Records drawn from a dataset:
# # # # # # #
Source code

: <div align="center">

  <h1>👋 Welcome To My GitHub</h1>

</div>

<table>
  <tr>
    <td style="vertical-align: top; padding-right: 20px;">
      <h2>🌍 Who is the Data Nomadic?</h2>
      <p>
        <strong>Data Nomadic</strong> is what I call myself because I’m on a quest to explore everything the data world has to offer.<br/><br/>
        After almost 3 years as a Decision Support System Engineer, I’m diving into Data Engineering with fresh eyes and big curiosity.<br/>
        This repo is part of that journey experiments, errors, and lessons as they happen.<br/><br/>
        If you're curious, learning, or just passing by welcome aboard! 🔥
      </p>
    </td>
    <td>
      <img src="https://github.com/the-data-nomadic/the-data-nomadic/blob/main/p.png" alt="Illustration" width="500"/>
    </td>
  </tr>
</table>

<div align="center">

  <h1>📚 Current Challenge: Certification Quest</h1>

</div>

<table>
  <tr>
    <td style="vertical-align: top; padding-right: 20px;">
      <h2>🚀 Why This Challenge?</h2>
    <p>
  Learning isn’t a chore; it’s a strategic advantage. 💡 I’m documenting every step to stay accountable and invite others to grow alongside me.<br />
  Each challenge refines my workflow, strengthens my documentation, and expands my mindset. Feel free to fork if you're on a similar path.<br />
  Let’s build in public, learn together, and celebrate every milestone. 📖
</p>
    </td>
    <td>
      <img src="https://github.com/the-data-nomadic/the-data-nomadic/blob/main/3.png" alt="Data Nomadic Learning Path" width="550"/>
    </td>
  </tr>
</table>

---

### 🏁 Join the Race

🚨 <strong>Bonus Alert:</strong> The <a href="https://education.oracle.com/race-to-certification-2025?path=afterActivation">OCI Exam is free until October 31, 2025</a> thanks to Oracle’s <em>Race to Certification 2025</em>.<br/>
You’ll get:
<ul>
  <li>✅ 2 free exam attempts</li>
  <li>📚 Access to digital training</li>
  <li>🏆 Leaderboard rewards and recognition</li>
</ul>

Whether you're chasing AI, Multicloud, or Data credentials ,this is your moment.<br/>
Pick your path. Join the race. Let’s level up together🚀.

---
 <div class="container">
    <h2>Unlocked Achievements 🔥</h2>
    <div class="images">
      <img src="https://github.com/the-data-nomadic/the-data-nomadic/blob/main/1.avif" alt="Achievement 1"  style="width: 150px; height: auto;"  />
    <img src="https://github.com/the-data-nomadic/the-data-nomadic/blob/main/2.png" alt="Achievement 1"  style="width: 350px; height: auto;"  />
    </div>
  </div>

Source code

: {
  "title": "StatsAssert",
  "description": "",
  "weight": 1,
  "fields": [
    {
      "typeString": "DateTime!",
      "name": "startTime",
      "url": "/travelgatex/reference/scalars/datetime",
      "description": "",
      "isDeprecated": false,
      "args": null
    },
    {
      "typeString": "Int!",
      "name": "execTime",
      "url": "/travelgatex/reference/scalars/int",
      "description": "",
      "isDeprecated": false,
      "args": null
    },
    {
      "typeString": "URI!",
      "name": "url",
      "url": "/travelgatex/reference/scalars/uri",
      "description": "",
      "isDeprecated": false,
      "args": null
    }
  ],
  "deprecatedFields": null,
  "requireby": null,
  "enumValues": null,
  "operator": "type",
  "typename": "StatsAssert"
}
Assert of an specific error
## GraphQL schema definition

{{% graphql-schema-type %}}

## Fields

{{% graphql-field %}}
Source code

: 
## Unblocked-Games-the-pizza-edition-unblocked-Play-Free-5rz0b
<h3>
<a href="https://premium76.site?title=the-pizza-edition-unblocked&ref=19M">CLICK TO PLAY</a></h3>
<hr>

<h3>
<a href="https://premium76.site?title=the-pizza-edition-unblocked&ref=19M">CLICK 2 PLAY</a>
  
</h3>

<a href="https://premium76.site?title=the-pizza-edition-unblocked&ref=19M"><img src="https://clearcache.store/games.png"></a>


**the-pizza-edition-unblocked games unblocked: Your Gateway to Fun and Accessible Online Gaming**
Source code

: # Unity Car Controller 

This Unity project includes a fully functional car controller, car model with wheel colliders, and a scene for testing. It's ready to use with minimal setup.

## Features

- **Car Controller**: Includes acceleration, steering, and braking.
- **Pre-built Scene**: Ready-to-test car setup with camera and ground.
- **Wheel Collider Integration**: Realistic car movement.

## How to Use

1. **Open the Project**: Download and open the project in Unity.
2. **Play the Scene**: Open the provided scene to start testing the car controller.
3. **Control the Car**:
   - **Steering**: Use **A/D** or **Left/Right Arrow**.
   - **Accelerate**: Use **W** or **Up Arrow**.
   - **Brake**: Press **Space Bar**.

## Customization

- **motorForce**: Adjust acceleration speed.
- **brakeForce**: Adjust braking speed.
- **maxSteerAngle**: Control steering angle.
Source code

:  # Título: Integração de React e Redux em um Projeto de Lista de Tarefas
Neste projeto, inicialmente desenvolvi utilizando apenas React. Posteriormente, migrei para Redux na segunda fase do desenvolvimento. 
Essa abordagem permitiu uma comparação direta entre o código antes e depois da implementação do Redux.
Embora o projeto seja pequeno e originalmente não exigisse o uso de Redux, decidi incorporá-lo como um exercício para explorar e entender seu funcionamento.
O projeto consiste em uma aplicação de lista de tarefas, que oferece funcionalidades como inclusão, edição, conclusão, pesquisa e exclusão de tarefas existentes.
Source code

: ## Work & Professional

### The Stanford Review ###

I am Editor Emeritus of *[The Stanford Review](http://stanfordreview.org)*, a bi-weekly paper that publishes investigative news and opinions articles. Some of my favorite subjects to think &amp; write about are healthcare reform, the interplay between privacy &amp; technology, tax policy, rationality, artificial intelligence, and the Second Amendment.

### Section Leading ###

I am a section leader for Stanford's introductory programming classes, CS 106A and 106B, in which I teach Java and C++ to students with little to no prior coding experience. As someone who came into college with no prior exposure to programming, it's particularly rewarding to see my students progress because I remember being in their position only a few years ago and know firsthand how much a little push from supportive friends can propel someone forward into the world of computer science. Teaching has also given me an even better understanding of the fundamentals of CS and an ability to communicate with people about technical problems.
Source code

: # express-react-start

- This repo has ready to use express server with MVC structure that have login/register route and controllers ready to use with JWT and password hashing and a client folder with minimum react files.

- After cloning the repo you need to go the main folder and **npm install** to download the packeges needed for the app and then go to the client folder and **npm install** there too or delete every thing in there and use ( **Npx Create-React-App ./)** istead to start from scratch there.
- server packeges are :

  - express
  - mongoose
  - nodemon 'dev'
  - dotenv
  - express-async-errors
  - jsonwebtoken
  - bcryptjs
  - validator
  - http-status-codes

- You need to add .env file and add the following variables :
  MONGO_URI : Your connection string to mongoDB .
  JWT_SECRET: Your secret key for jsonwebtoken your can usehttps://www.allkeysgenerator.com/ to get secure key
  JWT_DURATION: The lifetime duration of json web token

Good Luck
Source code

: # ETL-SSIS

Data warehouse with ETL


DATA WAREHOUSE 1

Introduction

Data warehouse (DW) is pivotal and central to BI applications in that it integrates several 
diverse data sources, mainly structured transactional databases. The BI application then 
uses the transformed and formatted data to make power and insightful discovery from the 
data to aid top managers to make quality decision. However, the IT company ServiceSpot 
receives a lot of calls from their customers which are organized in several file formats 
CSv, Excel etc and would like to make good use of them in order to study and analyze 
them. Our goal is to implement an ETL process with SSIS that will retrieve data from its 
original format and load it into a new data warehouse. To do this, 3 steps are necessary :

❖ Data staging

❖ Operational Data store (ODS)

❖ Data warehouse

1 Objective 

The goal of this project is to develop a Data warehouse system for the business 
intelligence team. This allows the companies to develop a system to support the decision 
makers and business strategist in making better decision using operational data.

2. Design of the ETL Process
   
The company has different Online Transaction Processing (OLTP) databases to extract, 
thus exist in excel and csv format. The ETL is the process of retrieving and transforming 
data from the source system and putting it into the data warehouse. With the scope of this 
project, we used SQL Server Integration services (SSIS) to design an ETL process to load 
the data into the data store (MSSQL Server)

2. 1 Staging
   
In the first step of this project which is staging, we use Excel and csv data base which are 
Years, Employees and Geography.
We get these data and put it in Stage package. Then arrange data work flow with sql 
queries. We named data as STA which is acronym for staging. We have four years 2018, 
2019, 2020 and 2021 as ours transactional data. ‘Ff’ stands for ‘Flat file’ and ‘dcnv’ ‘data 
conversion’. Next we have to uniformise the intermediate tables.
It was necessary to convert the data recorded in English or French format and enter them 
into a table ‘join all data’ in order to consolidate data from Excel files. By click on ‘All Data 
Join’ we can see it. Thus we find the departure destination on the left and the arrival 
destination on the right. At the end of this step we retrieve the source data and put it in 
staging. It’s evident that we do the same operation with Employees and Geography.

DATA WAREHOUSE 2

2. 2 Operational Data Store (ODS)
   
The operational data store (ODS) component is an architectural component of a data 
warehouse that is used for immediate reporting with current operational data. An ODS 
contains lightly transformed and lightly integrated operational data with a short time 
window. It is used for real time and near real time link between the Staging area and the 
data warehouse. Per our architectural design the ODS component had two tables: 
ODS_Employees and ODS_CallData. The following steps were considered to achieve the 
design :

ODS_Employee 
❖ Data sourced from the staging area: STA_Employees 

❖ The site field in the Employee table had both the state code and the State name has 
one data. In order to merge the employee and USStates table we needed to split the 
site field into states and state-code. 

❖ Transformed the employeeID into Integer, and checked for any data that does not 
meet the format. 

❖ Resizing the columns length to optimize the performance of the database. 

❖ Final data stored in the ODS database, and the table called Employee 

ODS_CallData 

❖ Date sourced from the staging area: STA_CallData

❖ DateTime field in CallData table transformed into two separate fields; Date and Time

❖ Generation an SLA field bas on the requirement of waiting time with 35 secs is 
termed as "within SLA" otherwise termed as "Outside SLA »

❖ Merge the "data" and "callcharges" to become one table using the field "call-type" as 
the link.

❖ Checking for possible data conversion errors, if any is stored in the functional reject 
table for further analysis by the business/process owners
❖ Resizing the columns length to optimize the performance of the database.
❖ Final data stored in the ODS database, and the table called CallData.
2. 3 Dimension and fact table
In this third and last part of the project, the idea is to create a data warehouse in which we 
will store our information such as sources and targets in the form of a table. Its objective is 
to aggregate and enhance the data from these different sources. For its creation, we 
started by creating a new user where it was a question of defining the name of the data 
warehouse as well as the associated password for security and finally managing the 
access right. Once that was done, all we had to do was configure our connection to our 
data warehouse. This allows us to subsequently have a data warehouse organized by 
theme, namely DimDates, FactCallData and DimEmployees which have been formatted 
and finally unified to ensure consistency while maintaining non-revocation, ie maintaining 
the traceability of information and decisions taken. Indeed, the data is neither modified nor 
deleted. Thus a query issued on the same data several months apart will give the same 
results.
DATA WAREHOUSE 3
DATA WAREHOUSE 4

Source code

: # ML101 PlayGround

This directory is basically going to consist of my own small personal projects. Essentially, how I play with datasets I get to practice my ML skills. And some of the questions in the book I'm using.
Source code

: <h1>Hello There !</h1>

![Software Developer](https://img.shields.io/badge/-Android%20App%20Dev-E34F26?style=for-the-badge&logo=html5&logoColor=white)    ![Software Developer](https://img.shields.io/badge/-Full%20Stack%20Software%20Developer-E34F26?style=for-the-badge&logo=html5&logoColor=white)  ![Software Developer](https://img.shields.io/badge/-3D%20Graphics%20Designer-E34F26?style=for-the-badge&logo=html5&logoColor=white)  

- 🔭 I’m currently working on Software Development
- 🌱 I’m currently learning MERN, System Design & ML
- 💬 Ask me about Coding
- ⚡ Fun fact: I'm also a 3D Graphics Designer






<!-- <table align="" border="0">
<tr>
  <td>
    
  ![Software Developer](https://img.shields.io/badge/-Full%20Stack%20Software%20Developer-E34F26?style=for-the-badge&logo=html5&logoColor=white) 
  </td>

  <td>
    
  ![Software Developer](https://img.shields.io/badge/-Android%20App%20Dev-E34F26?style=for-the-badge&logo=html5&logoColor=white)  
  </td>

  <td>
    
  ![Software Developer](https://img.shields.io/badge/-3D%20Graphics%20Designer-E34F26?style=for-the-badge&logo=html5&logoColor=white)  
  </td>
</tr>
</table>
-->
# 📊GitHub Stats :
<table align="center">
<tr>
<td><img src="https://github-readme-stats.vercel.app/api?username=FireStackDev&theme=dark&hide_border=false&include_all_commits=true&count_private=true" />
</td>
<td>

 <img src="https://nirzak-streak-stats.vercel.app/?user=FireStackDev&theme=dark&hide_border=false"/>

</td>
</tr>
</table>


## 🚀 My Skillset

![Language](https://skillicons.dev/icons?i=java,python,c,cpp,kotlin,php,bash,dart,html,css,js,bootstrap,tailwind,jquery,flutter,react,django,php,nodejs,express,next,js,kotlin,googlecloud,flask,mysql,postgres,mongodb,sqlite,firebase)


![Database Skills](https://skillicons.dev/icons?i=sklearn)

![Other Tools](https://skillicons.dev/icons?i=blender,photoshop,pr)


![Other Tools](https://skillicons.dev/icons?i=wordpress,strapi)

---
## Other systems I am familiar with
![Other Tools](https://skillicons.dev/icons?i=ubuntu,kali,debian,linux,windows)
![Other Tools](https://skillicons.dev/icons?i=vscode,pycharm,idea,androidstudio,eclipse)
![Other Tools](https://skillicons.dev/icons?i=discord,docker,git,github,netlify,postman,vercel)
# # # # # # #
• [Task statement]: Please transcribe exactly the lines above from the line that has "data warehouse. This" up to and including the line that has "- 🌱 I’m currently"; no other line belongs in the answer.

• [Solution]:
data warehouse. This allows us to subsequently have a data warehouse organized by 
theme, namely DimDates, FactCallData and DimEmployees which have been formatted 
and finally unified to ensure consistency while maintaining non-revocation, ie maintaining 
the traceability of information and decisions taken. Indeed, the data is neither modified nor 
deleted. Thus a query issued on the same data several months apart will give the same 
results.
DATA WAREHOUSE 3
DATA WAREHOUSE 4

Source code

: # ML101 PlayGround

This directory is basically going to consist of my own small personal projects. Essentially, how I play with datasets I get to practice my ML skills. And some of the questions in the book I'm using.
Source code

: <h1>Hello There !</h1>

![Software Developer](https://img.shields.io/badge/-Android%20App%20Dev-E34F26?style=for-the-badge&logo=html5&logoColor=white)    ![Software Developer](https://img.shields.io/badge/-Full%20Stack%20Software%20Developer-E34F26?style=for-the-badge&logo=html5&logoColor=white)  ![Software Developer](https://img.shields.io/badge/-3D%20Graphics%20Designer-E34F26?style=for-the-badge&logo=html5&logoColor=white)  

- 🔭 I’m currently working on Software Development
- 🌱 I’m currently learning MERN, System Design & ML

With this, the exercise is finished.